TRY IT:
Across the listing below, count the lines that mention the string "data". Reply with the figure only.

- Opening Delimiter -

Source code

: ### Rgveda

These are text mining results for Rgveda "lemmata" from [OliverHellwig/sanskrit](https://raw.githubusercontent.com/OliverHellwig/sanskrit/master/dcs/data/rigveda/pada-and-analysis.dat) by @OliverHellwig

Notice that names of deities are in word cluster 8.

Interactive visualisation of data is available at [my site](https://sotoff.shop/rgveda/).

- Closing Delimiter -

REPLY:
2